What needs to be done:
Only one span is wanted from the lines below: from the one with "1. **LiteLLM** - унифицированный API для LLM" up to and including the one with "- LCS2UCS : Local". Copy it exactly, without images.

Dataset records:
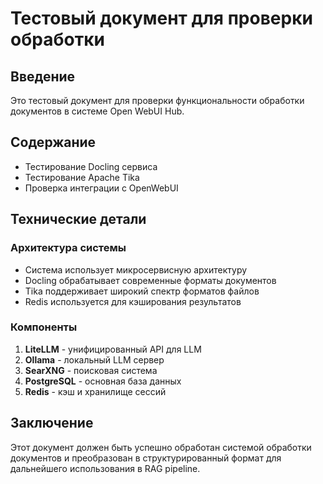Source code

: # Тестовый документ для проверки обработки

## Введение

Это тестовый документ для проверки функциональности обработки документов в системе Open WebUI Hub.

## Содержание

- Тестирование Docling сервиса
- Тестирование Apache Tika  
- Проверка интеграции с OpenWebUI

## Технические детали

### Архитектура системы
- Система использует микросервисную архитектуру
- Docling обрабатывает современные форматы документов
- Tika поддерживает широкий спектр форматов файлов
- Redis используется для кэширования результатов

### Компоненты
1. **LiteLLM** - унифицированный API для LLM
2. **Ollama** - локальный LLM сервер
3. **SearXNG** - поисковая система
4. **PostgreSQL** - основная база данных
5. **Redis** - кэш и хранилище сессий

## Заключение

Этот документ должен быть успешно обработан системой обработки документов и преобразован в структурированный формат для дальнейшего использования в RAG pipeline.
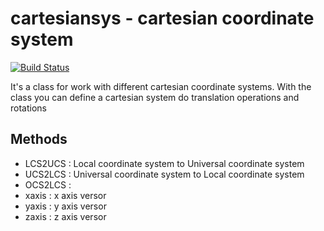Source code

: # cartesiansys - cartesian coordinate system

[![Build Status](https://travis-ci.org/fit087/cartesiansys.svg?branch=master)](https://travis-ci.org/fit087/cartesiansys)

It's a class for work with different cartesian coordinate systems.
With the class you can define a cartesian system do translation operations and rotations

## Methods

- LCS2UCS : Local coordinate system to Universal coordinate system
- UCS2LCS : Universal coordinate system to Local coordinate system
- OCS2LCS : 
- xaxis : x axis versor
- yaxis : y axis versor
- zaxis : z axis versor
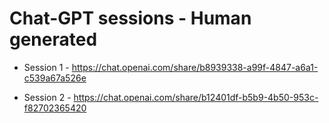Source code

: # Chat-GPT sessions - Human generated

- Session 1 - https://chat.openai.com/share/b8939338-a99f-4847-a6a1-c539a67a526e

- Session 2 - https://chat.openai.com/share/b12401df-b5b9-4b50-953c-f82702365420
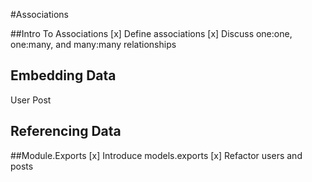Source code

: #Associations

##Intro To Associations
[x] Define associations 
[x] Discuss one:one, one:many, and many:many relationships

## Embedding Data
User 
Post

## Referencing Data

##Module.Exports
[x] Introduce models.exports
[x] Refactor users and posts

--

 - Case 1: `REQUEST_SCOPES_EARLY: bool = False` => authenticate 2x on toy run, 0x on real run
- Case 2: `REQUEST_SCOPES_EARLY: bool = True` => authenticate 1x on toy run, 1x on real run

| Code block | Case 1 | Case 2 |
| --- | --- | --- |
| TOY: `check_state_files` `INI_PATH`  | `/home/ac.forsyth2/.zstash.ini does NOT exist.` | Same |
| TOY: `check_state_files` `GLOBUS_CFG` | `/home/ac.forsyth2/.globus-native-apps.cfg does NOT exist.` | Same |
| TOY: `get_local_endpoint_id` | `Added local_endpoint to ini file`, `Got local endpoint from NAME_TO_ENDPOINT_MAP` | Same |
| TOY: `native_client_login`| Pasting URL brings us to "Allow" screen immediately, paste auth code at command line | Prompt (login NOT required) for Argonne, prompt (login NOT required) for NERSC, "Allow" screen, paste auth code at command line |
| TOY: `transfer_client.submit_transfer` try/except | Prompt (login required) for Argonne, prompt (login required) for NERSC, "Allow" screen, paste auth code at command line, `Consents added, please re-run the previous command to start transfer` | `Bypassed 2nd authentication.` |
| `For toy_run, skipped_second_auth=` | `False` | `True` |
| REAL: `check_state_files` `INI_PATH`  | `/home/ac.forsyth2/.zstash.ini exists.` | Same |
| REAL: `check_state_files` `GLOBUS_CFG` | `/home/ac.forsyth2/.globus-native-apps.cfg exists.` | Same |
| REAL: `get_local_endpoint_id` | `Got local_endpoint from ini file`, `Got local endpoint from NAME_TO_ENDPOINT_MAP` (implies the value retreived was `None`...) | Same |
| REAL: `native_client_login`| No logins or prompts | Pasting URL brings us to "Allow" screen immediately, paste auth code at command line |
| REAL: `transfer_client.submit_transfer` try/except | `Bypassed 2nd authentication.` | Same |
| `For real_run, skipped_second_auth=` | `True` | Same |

Response below:
1. **LiteLLM** - унифицированный API для LLM
2. **Ollama** - локальный LLM сервер
3. **SearXNG** - поисковая система
4. **PostgreSQL** - основная база данных
5. **Redis** - кэш и хранилище сессий

## Заключение

Этот документ должен быть успешно обработан системой обработки документов и преобразован в структурированный формат для дальнейшего использования в RAG pipeline.
Source code

: # cartesiansys - cartesian coordinate system

[![Build Status](https://travis-ci.org/fit087/cartesiansys.svg?branch=master)](https://travis-ci.org/fit087/cartesiansys)

It's a class for work with different cartesian coordinate systems.
With the class you can define a cartesian system do translation operations and rotations

## Methods

- LCS2UCS : Local coordinate system to Universal coordinate system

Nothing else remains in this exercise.